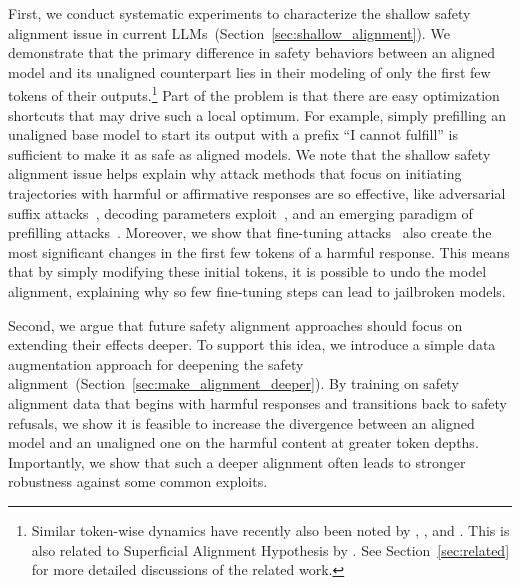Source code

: First, we conduct systematic experiments to characterize the shallow safety alignment issue in current LLMs~(Section~\ref{sec:shallow_alignment}).
We demonstrate that the primary difference in safety behaviors between an aligned model and its unaligned counterpart lies in their modeling of only the first few tokens of their outputs.\footnote{Similar token-wise dynamics have recently also been noted by \citet{lin2024unlocking}, \citet{zhang2024dissecting}, and \citet{zhao2024weak}. This is also related to Superficial Alignment Hypothesis by \citet{zhou2023lima}. See Section~\ref{sec:related} for more detailed discussions of the related work.}
Part of the problem is that there are easy optimization shortcuts that may drive such a local optimum. 
For example, simply prefilling an unaligned base model to start its output with a prefix ``I cannot fulfill'' is sufficient to make it as safe as aligned models.
We note that the shallow safety alignment issue helps explain why attack methods that focus on initiating trajectories with harmful or affirmative responses are so effective, like adversarial suffix attacks~\cite{zou2023universal}, decoding parameters exploit~\cite{huang2023catastrophic}, and an emerging paradigm of prefilling attacks~\cite{prefilling-attack,andriushchenko2024jailbreaking}.
Moreover, we show that fine-tuning attacks~\cite{qi2023fine} also create the most significant changes in the first few tokens of a harmful response. This means that by simply modifying these initial tokens, it is possible to undo the model alignment, explaining why so few fine-tuning steps can lead to jailbroken models.


Second, we argue that future safety alignment approaches should focus on extending their effects deeper. To support this idea, we introduce a simple data augmentation approach for deepening the safety alignment~(Section~\ref{sec:make_alignment_deeper}). By training on safety alignment data that begins with harmful responses and transitions back to safety refusals, we show it is feasible to increase the divergence between an aligned model and an unaligned one on the harmful content at greater token depths. Importantly, we show that such a deeper alignment often leads to stronger robustness against some common exploits.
::::::
WHAT TO WORK ON => Only the lines from the start of the material through the line containing "For example, simply" should be transcribed. Pictures stay out.

TASK RESPONSE =>
Source code

: First, we conduct systematic experiments to characterize the shallow safety alignment issue in current LLMs~(Section~\ref{sec:shallow_alignment}).
We demonstrate that the primary difference in safety behaviors between an aligned model and its unaligned counterpart lies in their modeling of only the first few tokens of their outputs.\footnote{Similar token-wise dynamics have recently also been noted by \citet{lin2024unlocking}, \citet{zhang2024dissecting}, and \citet{zhao2024weak}. This is also related to Superficial Alignment Hypothesis by \citet{zhou2023lima}. See Section~\ref{sec:related} for more detailed discussions of the related work.}
Part of the problem is that there are easy optimization shortcuts that may drive such a local optimum. 
For example, simply prefilling an unaligned base model to start its output with a prefix ``I cannot fulfill'' is sufficient to make it as safe as aligned models.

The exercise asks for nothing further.